Lies, Damn Lies, and Statistics

“The fear of the Lord is the beginning of wisdom,” so the books of Psalms and Proverbs agree. It must be true. Religion and fear walk happily along hand-in-hand. Some have suggested that religion began as a human response to fear. So this week I felt a little conflicted as I read Daniel Gardner’s The Science of Fear: How the Culture of Fear Manipulates Your Brain. The book had been recommended to me by one of my brothers. As a child fear defined me—it seemed that in a world where God was meant to be feared (for I was a literalist) that fear was the basic operating system for life itself. Gardner’s book is a fascinating exposé of the culture of fear. Gardner doesn’t really suggest that fear should be eliminated, but he does show how many of those in power manipulate fear into a faulty perception of risk management, for their own advantage. Beginning with 9/11 he demonstrates how the irrational responses of people to the tragedy led to even more deaths that quickly became buried in the white noise of everyday society. Comparing Bush’s response to FDR’s “the only thing we have to fear is fear itself,” Gardner demonstrates that the United States emerged from the depression and Second World War weary but confident and strong. After Bush’s two terms, the country is cowering and weaker. Why? The Bush administration heavily mongered fear.

Funnily enough, the release from fear comes from two main sources: statistics and psychology. Statistics reveal the true odds of common fears—these can be inflated so as to create an atmosphere of threat. People, as herd animals, will gladly give more power to the alpha male when serious treat is perceived (don’t kid yourself, politicians have long known this). Psychology enters the scenario because people think with both reason and emotion. Our immediate, visceral response (the “gut reaction”) is instantaneous and powerful, developed from millennia of evolution. It is, however, irrational. Reasoned responses, often better for us, take longer and people do not like to force themselves to think hard. We have a whole educational system to prove that. Faced with hard thinking or quick solving, which do you prefer? Be honest now!

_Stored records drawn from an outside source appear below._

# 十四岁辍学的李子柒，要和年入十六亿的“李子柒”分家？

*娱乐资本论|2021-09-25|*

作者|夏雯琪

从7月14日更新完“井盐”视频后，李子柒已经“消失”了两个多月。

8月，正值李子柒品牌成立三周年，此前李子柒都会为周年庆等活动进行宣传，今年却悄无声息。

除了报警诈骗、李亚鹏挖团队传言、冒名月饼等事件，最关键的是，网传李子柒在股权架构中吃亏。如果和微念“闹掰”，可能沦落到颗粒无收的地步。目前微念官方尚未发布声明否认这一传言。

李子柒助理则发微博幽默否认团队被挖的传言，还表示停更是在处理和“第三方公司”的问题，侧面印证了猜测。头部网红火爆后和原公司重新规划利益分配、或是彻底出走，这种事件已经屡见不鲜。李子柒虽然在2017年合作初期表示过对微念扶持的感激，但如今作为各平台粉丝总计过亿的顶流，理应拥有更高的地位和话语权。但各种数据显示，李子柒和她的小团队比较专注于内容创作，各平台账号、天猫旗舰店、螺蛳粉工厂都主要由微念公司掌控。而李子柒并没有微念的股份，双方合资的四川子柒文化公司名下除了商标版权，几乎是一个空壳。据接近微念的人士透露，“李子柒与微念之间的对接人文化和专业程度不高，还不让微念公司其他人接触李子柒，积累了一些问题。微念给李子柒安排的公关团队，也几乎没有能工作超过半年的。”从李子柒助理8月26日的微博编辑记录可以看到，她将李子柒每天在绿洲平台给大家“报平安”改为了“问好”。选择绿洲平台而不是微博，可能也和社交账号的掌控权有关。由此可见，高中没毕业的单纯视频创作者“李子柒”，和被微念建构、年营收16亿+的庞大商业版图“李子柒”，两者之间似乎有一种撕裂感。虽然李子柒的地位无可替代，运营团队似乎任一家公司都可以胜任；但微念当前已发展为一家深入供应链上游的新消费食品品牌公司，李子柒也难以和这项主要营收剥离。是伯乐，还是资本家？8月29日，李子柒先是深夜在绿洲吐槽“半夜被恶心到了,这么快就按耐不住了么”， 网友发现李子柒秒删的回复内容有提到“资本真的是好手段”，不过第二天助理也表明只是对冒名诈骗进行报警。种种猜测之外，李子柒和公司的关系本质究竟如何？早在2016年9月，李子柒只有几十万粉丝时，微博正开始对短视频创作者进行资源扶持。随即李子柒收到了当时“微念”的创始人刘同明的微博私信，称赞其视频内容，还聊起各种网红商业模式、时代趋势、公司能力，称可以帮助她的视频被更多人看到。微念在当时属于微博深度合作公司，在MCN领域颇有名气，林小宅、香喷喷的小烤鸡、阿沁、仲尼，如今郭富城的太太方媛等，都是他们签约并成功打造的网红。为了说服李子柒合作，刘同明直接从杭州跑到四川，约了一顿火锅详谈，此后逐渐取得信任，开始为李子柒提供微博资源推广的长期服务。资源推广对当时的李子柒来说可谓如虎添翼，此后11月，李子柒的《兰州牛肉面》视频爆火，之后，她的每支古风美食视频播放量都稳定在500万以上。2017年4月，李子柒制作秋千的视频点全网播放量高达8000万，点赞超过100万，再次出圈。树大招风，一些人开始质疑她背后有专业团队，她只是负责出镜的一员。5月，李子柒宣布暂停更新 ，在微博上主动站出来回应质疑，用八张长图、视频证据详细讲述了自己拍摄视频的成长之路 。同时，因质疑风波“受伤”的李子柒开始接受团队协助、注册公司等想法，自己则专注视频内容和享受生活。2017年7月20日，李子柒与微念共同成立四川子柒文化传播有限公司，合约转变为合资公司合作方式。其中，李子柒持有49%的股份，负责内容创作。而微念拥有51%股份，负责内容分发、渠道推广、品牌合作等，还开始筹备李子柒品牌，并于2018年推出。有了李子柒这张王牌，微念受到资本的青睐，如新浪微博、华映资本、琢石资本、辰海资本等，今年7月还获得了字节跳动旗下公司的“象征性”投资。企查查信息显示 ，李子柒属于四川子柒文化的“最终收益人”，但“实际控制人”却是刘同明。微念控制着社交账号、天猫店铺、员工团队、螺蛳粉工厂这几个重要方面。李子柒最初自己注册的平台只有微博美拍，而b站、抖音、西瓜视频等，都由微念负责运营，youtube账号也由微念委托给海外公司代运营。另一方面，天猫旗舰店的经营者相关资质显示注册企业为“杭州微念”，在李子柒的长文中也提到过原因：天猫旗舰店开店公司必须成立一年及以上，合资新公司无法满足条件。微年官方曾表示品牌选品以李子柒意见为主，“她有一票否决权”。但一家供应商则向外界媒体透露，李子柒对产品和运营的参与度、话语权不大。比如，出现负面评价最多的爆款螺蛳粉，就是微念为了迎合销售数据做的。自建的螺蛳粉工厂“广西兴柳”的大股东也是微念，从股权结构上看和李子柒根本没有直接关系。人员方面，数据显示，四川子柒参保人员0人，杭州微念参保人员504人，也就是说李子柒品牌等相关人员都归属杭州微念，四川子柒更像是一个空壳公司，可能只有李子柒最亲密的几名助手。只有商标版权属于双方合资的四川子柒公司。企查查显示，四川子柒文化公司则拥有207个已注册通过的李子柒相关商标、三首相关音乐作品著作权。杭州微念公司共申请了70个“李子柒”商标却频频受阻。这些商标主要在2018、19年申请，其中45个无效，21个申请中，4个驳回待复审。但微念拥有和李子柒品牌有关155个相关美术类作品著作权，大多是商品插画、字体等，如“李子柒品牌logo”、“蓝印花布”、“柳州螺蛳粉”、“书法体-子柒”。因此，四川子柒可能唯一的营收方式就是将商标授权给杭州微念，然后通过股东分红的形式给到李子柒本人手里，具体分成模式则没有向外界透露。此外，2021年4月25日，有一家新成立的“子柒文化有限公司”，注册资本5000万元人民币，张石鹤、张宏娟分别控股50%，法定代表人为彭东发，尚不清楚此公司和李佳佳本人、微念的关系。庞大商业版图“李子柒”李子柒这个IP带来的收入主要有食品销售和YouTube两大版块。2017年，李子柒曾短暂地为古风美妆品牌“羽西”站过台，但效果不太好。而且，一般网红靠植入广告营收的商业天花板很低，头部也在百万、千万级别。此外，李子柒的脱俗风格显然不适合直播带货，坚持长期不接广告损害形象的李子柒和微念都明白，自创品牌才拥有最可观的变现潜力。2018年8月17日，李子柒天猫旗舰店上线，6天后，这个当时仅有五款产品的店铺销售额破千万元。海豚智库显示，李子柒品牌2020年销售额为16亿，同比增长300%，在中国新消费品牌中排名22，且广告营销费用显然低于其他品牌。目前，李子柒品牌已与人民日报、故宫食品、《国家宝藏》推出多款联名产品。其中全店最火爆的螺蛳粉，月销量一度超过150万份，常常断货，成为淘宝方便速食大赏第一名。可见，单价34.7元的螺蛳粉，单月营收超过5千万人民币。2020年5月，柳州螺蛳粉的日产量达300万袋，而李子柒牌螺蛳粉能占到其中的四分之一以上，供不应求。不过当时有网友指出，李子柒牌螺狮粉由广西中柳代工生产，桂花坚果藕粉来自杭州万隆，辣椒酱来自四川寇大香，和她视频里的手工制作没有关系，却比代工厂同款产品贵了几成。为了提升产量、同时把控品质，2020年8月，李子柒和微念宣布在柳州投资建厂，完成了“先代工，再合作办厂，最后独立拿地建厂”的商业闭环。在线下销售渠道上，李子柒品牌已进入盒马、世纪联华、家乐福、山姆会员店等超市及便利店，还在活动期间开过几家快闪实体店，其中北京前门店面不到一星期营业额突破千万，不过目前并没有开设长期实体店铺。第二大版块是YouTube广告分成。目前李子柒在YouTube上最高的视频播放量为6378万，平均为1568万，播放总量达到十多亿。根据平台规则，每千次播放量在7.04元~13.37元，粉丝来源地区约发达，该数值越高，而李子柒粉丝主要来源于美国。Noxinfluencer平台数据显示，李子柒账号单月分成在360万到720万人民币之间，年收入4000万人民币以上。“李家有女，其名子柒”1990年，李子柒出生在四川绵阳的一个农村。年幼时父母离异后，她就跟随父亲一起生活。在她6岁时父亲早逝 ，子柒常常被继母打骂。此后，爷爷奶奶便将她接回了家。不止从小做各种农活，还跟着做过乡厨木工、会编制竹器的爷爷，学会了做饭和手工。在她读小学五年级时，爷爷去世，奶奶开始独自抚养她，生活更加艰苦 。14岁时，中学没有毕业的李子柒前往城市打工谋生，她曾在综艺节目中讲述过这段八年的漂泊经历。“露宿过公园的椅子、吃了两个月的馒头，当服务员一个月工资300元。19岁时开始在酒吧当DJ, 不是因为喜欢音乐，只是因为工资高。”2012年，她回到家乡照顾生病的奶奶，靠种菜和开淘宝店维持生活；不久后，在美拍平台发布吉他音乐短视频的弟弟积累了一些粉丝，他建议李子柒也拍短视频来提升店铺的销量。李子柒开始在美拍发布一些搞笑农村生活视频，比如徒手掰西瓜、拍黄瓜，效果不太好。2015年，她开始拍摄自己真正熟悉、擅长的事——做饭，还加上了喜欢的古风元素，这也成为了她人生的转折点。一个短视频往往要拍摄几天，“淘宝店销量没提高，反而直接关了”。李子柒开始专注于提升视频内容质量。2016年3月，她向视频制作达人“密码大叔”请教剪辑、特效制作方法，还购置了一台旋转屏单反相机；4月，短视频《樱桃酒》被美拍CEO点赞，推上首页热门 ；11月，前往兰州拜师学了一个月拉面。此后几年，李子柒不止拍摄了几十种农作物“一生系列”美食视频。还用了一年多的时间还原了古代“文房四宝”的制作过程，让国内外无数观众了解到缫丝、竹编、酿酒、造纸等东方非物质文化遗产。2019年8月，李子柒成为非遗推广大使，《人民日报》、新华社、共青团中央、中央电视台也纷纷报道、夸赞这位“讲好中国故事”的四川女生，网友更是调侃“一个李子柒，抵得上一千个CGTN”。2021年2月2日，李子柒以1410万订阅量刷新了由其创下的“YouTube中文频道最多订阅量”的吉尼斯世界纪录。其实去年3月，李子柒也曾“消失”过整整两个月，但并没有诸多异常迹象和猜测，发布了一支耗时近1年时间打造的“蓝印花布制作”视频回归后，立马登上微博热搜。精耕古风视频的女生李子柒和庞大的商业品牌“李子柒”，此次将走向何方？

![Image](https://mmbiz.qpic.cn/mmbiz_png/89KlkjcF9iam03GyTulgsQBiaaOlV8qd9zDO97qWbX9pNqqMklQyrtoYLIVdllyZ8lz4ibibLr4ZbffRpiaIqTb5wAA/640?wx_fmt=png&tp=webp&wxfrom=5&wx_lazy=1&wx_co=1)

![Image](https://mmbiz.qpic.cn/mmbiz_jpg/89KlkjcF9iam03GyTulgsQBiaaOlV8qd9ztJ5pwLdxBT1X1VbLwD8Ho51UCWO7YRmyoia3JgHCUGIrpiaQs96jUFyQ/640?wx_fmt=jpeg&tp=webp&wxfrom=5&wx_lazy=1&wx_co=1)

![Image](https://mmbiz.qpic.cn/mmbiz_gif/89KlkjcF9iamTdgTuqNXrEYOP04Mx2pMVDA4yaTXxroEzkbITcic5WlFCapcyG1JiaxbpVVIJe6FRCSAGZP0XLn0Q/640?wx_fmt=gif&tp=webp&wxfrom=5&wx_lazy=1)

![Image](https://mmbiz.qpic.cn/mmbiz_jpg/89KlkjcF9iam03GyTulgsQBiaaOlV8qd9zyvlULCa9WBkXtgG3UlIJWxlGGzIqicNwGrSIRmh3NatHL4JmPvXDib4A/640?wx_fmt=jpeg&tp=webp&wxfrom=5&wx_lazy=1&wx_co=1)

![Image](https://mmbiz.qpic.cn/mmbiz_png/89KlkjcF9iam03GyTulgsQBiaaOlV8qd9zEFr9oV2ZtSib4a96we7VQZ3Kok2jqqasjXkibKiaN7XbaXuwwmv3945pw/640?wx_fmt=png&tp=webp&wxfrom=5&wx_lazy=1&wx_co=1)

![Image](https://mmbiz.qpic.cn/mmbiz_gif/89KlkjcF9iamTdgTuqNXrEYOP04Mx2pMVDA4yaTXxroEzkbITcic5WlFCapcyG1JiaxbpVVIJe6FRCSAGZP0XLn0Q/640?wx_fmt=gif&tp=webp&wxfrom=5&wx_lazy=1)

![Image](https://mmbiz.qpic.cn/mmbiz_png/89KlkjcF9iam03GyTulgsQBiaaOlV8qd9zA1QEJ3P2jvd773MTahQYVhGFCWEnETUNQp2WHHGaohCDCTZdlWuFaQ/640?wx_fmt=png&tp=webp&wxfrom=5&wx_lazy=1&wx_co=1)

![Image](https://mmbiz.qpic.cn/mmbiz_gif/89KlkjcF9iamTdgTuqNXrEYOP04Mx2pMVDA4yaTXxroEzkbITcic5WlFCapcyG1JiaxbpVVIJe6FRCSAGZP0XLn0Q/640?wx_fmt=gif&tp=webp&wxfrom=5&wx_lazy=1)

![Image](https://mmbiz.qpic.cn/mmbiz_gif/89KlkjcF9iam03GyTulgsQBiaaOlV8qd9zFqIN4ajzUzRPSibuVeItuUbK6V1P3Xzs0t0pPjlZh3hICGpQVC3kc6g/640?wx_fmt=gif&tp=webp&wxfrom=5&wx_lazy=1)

Ultimately The Science of Fear is an optimistic book. Being made aware of the problem is half the struggle. Garden-variety fear is fine. Systemic fear paralyzes. Religion is often defined as one of the building blocks of culture. Instead of offering release from fear, religions frequently add their own ingredients for recipes of even greater fear. The concept of Hell is a great example: think of the worse thing you possibly can. Multiply it by several orders of magnitude. Repeat. And repeat. You’re still not even close to how bad Hell is. There’s your motivation right there. Place that religion in the midst of a society rich with natural resources and led by schemers who know that xenophobia increases power, and voila! Paradise on earth for some, a life of fear for the rest. Manipulation characterizes both the evolution of religions and societies. Gardner doesn’t directly address the religious side, but that’s the beauty of reason: he doesn’t have to. The cycle can be broken; think of Mark Twain’s words I’ve selected as a title. Think hard.